Discussion in 'Commodity Futures' started by Error Correction Funder, Apr 10, 2018.

  1. bone

    bone

    Might I suggest a more focused and likely a more productive research topic for you: refining spreads.
     
    #11     Apr 10, 2018
  2. Maverick74

    Maverick74

    You're welcome.

    [​IMG]
     
    #12     Apr 11, 2018
  3. I've looked at them before, and they look too seasonal. Which one did you have in mind?

    Although there may still be some juice left in the WTI Brent spread.
     
    #13     Apr 11, 2018
  4. Thanks, but no thanks. My positions are MFT, so one day means nothing to my position choice.

    But if I was in, my HFT rebalancing would dump more into the bear positions on oil.
     
    #14     Apr 11, 2018
  5. Maverick74

    Maverick74

    One day? Oil is up 60% since last July. LOL.
     
    #15     Apr 11, 2018
  6. The signal from Cushing only fired a few or so weeks ago.
     
    #16     Apr 11, 2018
  7. Maverick74

    Maverick74

    Look bud, I'm trying to help. I've been trading energy for awhile, Bone has as well. You really need to get your hands on some more data. This sector shows no mercy for the ignorant. For starters, Cushing is NOT the global price marker for oil, Brent is. Cushing is landlocked and therefore the locational spreads are VERY important to determine market prices since it's value is ultimately determined once it hits the Gulf, not while it's sitting at Cushing. Cushing has become largely irrelevant to global pricing.
     
    #17     Apr 11, 2018
    vanzandt likes this.
  8. Then what is your explanation for the crashes from April to May 2010 and from April to October 2011?
     
    #18     Apr 11, 2018
  9. Maverick74

    Maverick74

    World GDP was half then what it is now. That's a LOT!. We were drowning in supply. Both WTI and Brent were in super contango. You can google that. But super contango is where the cost of storage basically goes parabolic because you run out of storage capacity. The yields to storing oil (the convenience yield) are so high that you make more money on the yield than selling the oil. Firms like Vitol and Trafigura were buying tankers like candy and storing oil all over the world. The ocean was full of these tankers just sitting on product. Everyone misjudged the economic recovery. We should have been hitting 2.5% GDP growth in 2010 and 2011 but we were stuck at 1%.

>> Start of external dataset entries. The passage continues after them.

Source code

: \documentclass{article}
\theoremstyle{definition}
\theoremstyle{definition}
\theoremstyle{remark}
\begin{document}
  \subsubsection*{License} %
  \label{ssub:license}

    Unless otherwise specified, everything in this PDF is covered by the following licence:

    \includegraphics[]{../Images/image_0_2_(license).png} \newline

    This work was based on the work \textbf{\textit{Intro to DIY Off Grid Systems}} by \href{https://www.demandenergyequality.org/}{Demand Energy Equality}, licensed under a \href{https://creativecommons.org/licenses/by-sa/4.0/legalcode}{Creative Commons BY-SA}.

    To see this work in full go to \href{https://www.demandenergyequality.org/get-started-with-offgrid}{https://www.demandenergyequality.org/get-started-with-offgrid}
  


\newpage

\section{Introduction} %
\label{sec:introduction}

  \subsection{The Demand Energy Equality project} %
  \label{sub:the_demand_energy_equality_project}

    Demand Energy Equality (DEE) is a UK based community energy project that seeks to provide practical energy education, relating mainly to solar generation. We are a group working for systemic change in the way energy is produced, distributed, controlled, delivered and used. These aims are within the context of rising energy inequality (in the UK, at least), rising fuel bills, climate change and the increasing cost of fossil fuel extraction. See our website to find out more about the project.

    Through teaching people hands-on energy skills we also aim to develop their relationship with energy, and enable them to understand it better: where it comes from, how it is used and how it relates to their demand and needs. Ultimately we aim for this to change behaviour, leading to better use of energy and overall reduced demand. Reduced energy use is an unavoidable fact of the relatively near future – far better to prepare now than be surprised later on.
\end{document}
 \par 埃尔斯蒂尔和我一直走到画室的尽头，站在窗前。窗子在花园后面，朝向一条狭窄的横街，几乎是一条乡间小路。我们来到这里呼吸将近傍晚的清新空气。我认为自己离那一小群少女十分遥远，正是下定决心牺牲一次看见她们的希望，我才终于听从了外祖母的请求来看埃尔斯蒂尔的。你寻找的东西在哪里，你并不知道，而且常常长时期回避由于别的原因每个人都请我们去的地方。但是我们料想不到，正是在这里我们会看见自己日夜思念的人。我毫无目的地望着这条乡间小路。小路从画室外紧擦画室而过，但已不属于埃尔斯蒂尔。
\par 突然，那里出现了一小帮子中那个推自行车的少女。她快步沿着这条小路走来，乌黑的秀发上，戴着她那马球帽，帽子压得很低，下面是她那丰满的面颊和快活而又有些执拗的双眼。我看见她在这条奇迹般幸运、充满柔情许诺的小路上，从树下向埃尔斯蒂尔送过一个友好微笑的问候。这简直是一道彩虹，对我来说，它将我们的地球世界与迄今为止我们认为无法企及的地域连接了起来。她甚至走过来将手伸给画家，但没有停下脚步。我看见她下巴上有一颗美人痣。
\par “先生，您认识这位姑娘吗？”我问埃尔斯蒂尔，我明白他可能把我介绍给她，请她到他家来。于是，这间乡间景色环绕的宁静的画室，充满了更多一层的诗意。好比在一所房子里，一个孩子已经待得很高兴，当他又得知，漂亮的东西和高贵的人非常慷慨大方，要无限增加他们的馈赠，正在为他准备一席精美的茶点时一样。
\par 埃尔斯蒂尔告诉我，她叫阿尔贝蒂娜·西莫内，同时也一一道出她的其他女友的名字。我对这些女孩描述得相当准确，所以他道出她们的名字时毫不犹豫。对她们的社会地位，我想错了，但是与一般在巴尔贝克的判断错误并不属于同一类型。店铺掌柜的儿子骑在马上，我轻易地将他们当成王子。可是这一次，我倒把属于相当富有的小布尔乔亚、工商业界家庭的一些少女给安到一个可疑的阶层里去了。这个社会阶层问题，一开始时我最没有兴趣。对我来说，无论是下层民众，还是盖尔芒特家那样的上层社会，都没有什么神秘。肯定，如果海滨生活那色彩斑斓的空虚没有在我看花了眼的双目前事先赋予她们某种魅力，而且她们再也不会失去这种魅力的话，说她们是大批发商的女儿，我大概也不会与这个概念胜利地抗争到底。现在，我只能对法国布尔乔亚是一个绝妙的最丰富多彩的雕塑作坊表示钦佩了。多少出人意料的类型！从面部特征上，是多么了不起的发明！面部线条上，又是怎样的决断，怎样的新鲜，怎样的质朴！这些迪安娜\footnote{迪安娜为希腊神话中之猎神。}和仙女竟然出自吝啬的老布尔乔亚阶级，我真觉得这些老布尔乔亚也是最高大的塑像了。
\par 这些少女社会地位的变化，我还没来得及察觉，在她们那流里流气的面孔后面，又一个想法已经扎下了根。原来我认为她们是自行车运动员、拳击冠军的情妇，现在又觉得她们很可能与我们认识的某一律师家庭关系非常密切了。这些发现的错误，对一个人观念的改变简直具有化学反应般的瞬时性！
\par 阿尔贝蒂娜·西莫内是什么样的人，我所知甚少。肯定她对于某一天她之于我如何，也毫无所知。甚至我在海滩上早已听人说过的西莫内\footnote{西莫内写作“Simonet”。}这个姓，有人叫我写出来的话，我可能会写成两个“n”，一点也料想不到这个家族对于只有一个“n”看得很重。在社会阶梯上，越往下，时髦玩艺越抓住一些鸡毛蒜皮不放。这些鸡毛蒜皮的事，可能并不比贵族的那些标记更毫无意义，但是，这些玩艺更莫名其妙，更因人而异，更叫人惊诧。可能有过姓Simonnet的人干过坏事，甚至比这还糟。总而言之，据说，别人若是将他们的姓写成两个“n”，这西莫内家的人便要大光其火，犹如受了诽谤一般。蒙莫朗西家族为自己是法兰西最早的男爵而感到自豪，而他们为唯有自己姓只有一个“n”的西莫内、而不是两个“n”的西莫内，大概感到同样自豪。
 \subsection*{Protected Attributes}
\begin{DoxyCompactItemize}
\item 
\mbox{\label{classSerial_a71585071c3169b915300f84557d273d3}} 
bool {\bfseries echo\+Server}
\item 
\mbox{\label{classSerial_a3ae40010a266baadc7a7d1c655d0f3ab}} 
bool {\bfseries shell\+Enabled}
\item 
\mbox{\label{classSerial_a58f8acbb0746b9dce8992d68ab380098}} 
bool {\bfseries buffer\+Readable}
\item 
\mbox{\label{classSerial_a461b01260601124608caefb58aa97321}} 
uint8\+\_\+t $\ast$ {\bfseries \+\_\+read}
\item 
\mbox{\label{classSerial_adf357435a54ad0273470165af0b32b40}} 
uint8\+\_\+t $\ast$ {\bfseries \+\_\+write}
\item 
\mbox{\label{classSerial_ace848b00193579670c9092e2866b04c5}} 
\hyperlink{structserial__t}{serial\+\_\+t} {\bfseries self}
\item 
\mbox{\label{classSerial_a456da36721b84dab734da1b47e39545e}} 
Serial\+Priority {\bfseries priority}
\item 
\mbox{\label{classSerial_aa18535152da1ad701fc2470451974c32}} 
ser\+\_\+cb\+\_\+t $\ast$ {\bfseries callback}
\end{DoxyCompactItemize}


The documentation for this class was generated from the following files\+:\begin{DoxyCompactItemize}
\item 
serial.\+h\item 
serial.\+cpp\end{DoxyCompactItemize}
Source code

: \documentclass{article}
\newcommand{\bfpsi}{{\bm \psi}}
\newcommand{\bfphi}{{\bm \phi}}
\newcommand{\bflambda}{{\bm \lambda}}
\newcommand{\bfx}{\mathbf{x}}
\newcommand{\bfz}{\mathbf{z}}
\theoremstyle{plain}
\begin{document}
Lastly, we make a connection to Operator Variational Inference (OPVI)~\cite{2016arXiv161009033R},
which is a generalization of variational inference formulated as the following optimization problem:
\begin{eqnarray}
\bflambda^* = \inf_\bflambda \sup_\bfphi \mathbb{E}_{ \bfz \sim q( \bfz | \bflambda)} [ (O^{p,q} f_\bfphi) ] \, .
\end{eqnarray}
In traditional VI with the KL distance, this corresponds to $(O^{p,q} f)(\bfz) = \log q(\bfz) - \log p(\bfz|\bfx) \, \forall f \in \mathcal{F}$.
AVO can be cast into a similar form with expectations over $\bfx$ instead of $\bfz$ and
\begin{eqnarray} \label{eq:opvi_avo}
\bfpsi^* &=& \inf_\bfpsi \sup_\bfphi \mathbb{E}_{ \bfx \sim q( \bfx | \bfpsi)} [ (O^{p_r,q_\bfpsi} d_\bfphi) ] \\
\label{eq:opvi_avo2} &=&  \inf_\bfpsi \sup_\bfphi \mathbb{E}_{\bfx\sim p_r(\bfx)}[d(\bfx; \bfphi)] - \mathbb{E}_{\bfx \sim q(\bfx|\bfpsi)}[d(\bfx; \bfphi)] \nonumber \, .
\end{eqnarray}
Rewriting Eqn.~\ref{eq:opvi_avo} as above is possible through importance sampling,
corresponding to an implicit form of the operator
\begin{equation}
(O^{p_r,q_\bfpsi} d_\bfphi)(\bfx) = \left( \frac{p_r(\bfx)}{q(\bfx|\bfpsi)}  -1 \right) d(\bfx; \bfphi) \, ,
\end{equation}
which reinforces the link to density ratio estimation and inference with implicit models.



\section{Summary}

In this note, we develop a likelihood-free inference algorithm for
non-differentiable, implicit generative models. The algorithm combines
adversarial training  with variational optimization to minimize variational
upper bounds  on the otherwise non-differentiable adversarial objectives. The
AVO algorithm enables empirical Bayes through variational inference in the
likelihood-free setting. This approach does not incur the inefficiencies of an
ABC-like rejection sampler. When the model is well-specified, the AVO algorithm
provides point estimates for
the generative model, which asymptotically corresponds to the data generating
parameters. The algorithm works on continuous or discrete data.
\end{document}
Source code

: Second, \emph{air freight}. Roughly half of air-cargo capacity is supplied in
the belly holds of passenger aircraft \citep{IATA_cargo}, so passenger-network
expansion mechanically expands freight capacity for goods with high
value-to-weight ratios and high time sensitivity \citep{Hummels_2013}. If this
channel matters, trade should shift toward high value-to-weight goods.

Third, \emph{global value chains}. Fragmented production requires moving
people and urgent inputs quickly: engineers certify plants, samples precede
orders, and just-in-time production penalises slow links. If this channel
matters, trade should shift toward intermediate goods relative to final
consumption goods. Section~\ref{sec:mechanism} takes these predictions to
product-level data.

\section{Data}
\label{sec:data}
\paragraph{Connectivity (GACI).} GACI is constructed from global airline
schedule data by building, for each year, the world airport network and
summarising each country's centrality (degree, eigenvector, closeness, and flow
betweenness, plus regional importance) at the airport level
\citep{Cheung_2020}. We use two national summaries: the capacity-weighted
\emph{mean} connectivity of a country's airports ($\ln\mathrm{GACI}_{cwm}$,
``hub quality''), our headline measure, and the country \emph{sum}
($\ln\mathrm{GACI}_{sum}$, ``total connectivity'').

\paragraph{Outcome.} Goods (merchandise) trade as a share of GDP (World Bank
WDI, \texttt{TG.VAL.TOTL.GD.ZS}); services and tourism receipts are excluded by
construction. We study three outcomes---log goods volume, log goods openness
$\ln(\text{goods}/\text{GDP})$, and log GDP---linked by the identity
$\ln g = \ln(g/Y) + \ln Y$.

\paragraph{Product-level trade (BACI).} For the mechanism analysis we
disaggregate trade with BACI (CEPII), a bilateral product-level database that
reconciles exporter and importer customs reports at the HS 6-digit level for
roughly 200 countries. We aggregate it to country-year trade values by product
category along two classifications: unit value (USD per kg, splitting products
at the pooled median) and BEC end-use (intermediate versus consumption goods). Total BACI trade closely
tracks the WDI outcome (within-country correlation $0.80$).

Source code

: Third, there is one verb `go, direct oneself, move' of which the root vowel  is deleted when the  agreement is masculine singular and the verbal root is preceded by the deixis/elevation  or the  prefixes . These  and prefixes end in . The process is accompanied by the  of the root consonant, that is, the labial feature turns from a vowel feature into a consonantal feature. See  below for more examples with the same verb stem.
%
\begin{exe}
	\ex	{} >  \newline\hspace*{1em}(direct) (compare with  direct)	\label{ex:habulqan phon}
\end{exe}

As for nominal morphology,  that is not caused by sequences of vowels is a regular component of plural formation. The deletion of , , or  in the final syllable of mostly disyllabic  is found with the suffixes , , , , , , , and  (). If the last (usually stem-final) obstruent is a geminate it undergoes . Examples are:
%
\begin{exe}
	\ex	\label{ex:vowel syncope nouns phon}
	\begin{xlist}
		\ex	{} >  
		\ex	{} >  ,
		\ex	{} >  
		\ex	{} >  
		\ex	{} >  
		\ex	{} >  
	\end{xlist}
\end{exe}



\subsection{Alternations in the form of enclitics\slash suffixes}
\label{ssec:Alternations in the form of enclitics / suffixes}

    Then we had the crisis in Europe. Demand got killed there. Then throw in the fracking revolution which ironically came at the worst possible time and suddenly we tapped into oil we never thought we could reach. Then the Fed does a 180 and continues to printing money because they are afraid Europe takes us right back down into a recession. There were so many factors killing demand. Now you have all those things reversed going in the opposite direction. The world doesn't look anything like it did in 2010. How many people are talking about the Euro being torn apart? Nobody is, it's trading at 5 year highs. Now it's the dollar getting smoked. One thing you have to be careful of when looking at historical data is understanding context. It's the little subtleties that kill traders.
     
    #19     Apr 11, 2018
  10. bone

    bone

    Cushing Rack Space is fairly irrelevant these days - at the very least it's importance has greatly diminished. There are so many other global basis vectors today than existed even ten or fifteen years ago.